## What the task requires
Before writing anything, find the line that contains "em locais adequados,\\", then retype the entries below exactly from their first line through that one, without pictures.

Source records:

::::::

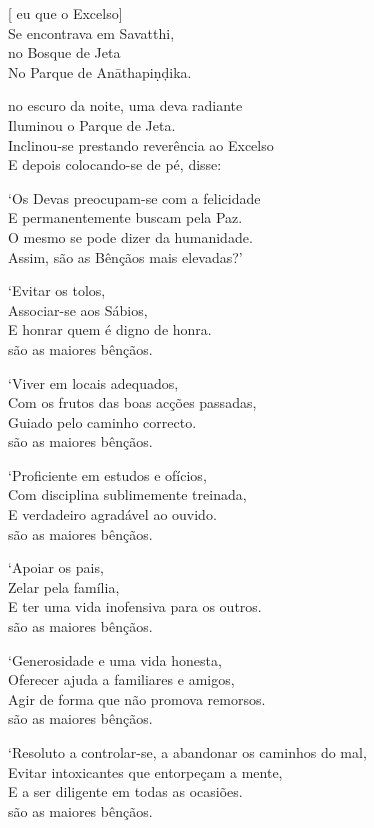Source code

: [ eu  que o Excelso]\\
Se encontrava em Savatthi,\\
 no Bosque de Jeta\\
No Parque de Anāthapiṇḍika.

 no escuro da noite, uma deva radiante\\
Iluminou  o Parque de Jeta.\\
Inclinou-se prestando reverência ao Excelso\\
E depois colocando-se de pé, disse:

`Os Devas preocupam-se com a felicidade\\
E permanentemente buscam pela Paz.\\
O mesmo se pode dizer da humanidade.\\
Assim,  são as Bênçãos mais elevadas?'

`Evitar os tolos,\\
Associar-se aos Sábios,\\
E honrar quem é digno de honra.\\
 são as maiores bênçãos.

`Viver em locais adequados,\\
Com os frutos das boas acções passadas,\\
Guiado pelo caminho correcto.\\
 são as maiores bênçãos.

\clearpage

`Proficiente em estudos e ofícios,\\
Com disciplina sublimemente treinada,\\
E  verdadeiro agradável ao ouvido.\\
 são as maiores bênçãos.

`Apoiar os pais,\\
Zelar pela família,\\
E ter uma vida inofensiva para os outros.\\
 são as maiores bênçãos.

`Generosidade e uma vida honesta,\\
Oferecer ajuda a familiares e amigos,\\
Agir de forma que não promova remorsos.\\
 são as maiores bênçãos.

`Resoluto a controlar-se, a abandonar os caminhos do mal,\\
Evitar intoxicantes que entorpeçam a mente,\\
E a ser diligente em todas as ocasiões.\\
 são as maiores bênçãos.

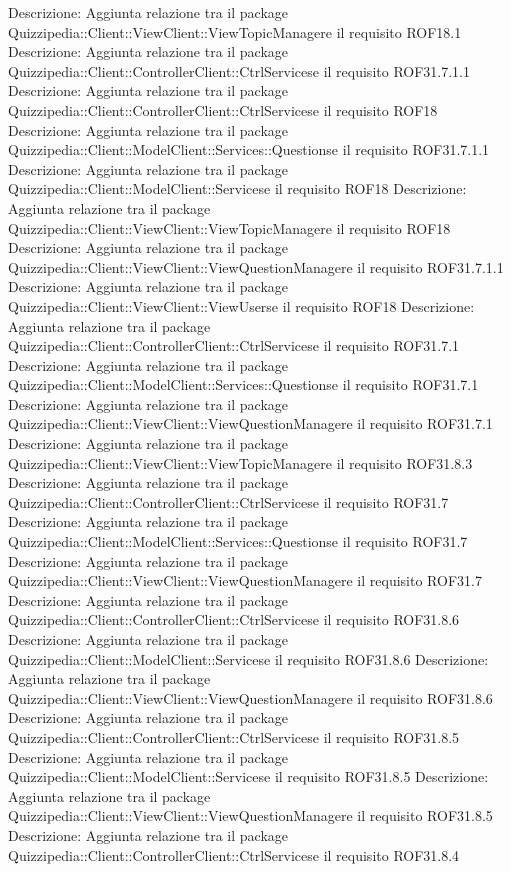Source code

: Descrizione: Aggiunta relazione tra il package Quizzipedia::Client::ViewClient::ViewTopicManagere il requisito ROF18.1 
Descrizione: Aggiunta relazione tra il package Quizzipedia::Client::ControllerClient::CtrlServicese il requisito ROF31.7.1.1 
Descrizione: Aggiunta relazione tra il package Quizzipedia::Client::ControllerClient::CtrlServicese il requisito ROF18 
Descrizione: Aggiunta relazione tra il package Quizzipedia::Client::ModelClient::Services::Questionse il requisito ROF31.7.1.1 
Descrizione: Aggiunta relazione tra il package Quizzipedia::Client::ModelClient::Servicese il requisito ROF18 
Descrizione: Aggiunta relazione tra il package Quizzipedia::Client::ViewClient::ViewTopicManagere il requisito ROF18 
Descrizione: Aggiunta relazione tra il package Quizzipedia::Client::ViewClient::ViewQuestionManagere il requisito ROF31.7.1.1 
Descrizione: Aggiunta relazione tra il package Quizzipedia::Client::ViewClient::ViewUserse il requisito ROF18 
Descrizione: Aggiunta relazione tra il package Quizzipedia::Client::ControllerClient::CtrlServicese il requisito ROF31.7.1 
Descrizione: Aggiunta relazione tra il package Quizzipedia::Client::ModelClient::Services::Questionse il requisito ROF31.7.1 
Descrizione: Aggiunta relazione tra il package Quizzipedia::Client::ViewClient::ViewQuestionManagere il requisito ROF31.7.1 
Descrizione: Aggiunta relazione tra il package Quizzipedia::Client::ViewClient::ViewTopicManagere il requisito ROF31.8.3 
Descrizione: Aggiunta relazione tra il package Quizzipedia::Client::ControllerClient::CtrlServicese il requisito ROF31.7 
Descrizione: Aggiunta relazione tra il package Quizzipedia::Client::ModelClient::Services::Questionse il requisito ROF31.7 
Descrizione: Aggiunta relazione tra il package Quizzipedia::Client::ViewClient::ViewQuestionManagere il requisito ROF31.7 
Descrizione: Aggiunta relazione tra il package Quizzipedia::Client::ControllerClient::CtrlServicese il requisito ROF31.8.6 
Descrizione: Aggiunta relazione tra il package Quizzipedia::Client::ModelClient::Servicese il requisito ROF31.8.6 
Descrizione: Aggiunta relazione tra il package Quizzipedia::Client::ViewClient::ViewQuestionManagere il requisito ROF31.8.6 
Descrizione: Aggiunta relazione tra il package Quizzipedia::Client::ControllerClient::CtrlServicese il requisito ROF31.8.5 
Descrizione: Aggiunta relazione tra il package Quizzipedia::Client::ModelClient::Servicese il requisito ROF31.8.5 
Descrizione: Aggiunta relazione tra il package Quizzipedia::Client::ViewClient::ViewQuestionManagere il requisito ROF31.8.5 
Descrizione: Aggiunta relazione tra il package Quizzipedia::Client::ControllerClient::CtrlServicese il requisito ROF31.8.4 
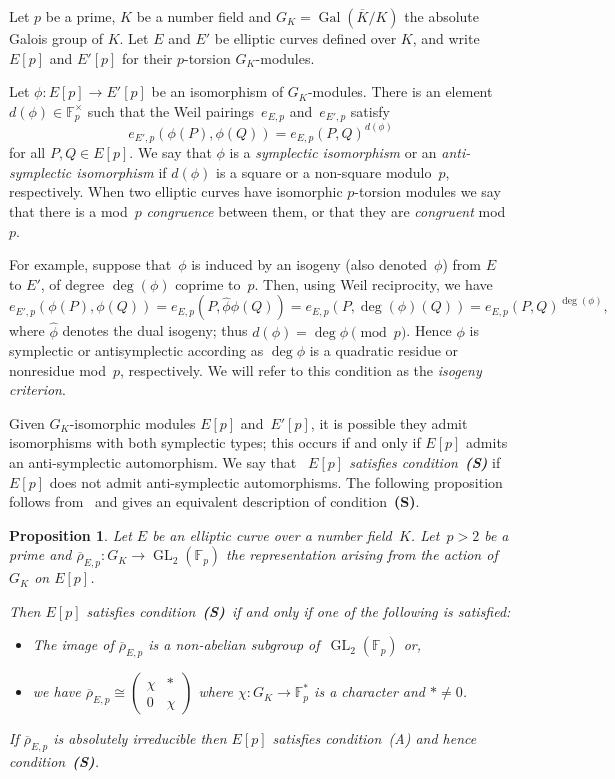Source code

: \documentclass[12pt, reqno]{amsart}
\newcommand{\F}{\mathbb{F}}
\newcommand{\Kbar}{{\overline{K}}}
\newcommand{\rhobar}{{\overline{\rho}}}
\DeclareMathOperator{\Gal}{Gal}
\newcommand{\GL}{\operatorname{GL}}
\numberwithin{equation}{section}
\newtheorem{proposition}[theorem]{Proposition}
\theoremstyle{definition}
\theoremstyle{remark}
\newcommand{\condS}{condition~{\bf (S)}}
\begin{document}
Let $p$ be a prime, $K$ be a number field and $G_K = \Gal(\Kbar/K)$
the absolute Galois group of $K$.  Let $E$ and $E'$ be elliptic curves
defined over $K$, and write $E[p]$ and $E'[p]$ for their $p$-torsion
$G_K$-modules.

Let $\phi : E[p] \to E'[p]$ be an isomorphism of $G_K$-modules.  There
is an element $d(\phi) \in \F_p^\times$ such that the Weil
pairings~$e_{E,p}$ and~$e_{E',p}$ satisfy
\[
e_{E',p}(\phi(P), \phi(Q)) = e_{E,p}(P, Q)^{d(\phi)}
\]
for all $P, Q \in E[p]$.  We say that $\phi$ is a {\em symplectic
  isomorphism} or an {\em anti-symplectic isomorphism} if $d(\phi)$ is
a square or a non-square modulo~$p$, respectively.  When two elliptic
curves have isomorphic $p$-torsion modules we say that there is a
mod~$p$ {\em congruence} between them, or that they are {\em
  congruent} mod~$p$.

For example, suppose that~$\phi$ is induced by an isogeny (also
denoted~$\phi$) from $E$ to $E'$, of degree $\deg(\phi)$ coprime
to~$p$. Then, using Weil reciprocity,
we have
\[
  e_{E',p}(\phi(P), \phi(Q)) = e_{E,p}(P, \hat\phi\phi(Q)) =
  e_{E,p}(P, \deg(\phi)(Q)) = e_{E,p}(P, Q)^{\deg(\phi)},
  \]
  where $\hat{\phi}$ denotes the dual isogeny; 
  thus $d(\phi)=\deg\phi\pmod{p}$.
  Hence $\phi$ is symplectic or antisymplectic according as $\deg\phi$
is a quadratic residue or nonresidue mod~$p$, respectively.  We will refer to
this condition as the \emph{isogeny criterion}.

Given $G_K$-isomorphic modules $E[p]$ and~$E'[p]$, it is possible they
admit isomorphisms with both symplectic types; this occurs if and only
if $E[p]$ admits an anti-symplectic automorphism.  We say that
\emph{~$E[p]$ satisfies \condS} if $E[p]$ does not admit
anti-symplectic automorphisms. The following proposition follows
from~\cite{FKSym} and gives an equivalent description of
\condS.

\begin{proposition} \label{P:conditionS}
Let $E$ be an elliptic curve over a number field~$K$. Let~$p > 2$ be a prime and $\rhobar_{E,p} : G_K \to \GL_2(\F_p)$ the representation arising from the action of~$G_K$ on $E[p]$. 

Then $E[p]$ satisfies \condS\ if and only if one of the following is satisfied:
 \begin{itemize}
 \item[(A)] The image of $\rhobar_{E,p}$ is a non-abelian subgroup of~$\GL_2(\F_p)$ or,
 \item[(B)] we have $\rhobar_{E,p} \cong \left( \begin{smallmatrix} \chi & * \\ 0 & \chi \end{smallmatrix} \right)$ where $\chi : G_K \to \F_p^*$ is a character
 and $* \neq 0$.
 \end{itemize}
If $\rhobar_{E,p}$ is absolutely irreducible then $E[p]$ satisfies
condition~(A) and hence \condS.  \end{proposition}
\end{document}
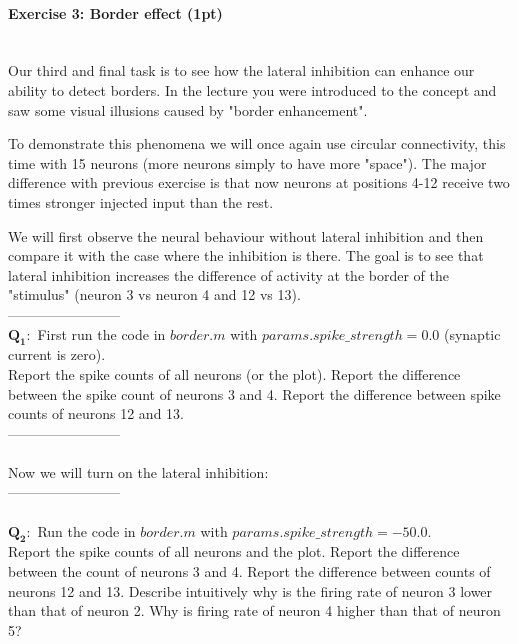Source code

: \documentclass[a4paper,11pt]{article}
\newenvironment{exercise}[3]{\paragraph{Exercise #1: #2 (#3pt)}\ \\}{
\medskip}
\newcommand{\question}[2]{\setlength\parindent{10mm}\ \\$\mathbf{Q_#1:}$ #2\ \\}
\begin{document}
%
%
\begin{exercise}{3}{Border effect}{1}
Our third and final task is to see how the lateral inhibition can enhance our ability to detect borders. In the lecture you were introduced to the concept and saw some visual illusions caused by "border enhancement".

To demonstrate this phenomena we will once again use circular connectivity, this time with 15 neurons (more neurons simply to have more "space"). The major difference with previous exercise is that now neurons at positions 4-12 receive two times stronger injected input than the rest.

We will first observe the neural behaviour without lateral inhibition and then compare it with the case where the inhibition is there. The goal is to see that lateral inhibition increases the difference of activity at the border of the "stimulus" (neuron 3 vs neuron 4 and 12 vs 13).\\
------------------------
\question{1}{First run the code in $border.m$ with $params.spike\_strength = 0.0$ (synaptic current is zero).\\ Report the spike counts of all neurons (or the plot). Report the difference between the spike count of neurons 3 and 4. Report the difference between spike counts of neurons 12 and 13.}
------------------------\\
\ \\
Now we will turn on the lateral inhibition:\\
------------------------\\
\question{2}{Run the code in $border.m$ with $params.spike\_strength = -50.0$.\\
Report the spike counts of all neurons and the plot. Report the difference between the count of neurons 3 and 4. Report the difference between counts of neurons 12 and 13. Describe intuitively why is the firing rate of neuron 3 lower than that of neuron 2. Why is firing rate of neuron 4 higher than that of neuron 5?}
\end{exercise}
\end{document}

::::::

## Task response
Source code

: [ eu  que o Excelso]\\
Se encontrava em Savatthi,\\
 no Bosque de Jeta\\
No Parque de Anāthapiṇḍika.

 no escuro da noite, uma deva radiante\\
Iluminou  o Parque de Jeta.\\
Inclinou-se prestando reverência ao Excelso\\
E depois colocando-se de pé, disse:

`Os Devas preocupam-se com a felicidade\\
E permanentemente buscam pela Paz.\\
O mesmo se pode dizer da humanidade.\\
Assim,  são as Bênçãos mais elevadas?'

`Evitar os tolos,\\
Associar-se aos Sábios,\\
E honrar quem é digno de honra.\\
 são as maiores bênçãos.

`Viver em locais adequados,\\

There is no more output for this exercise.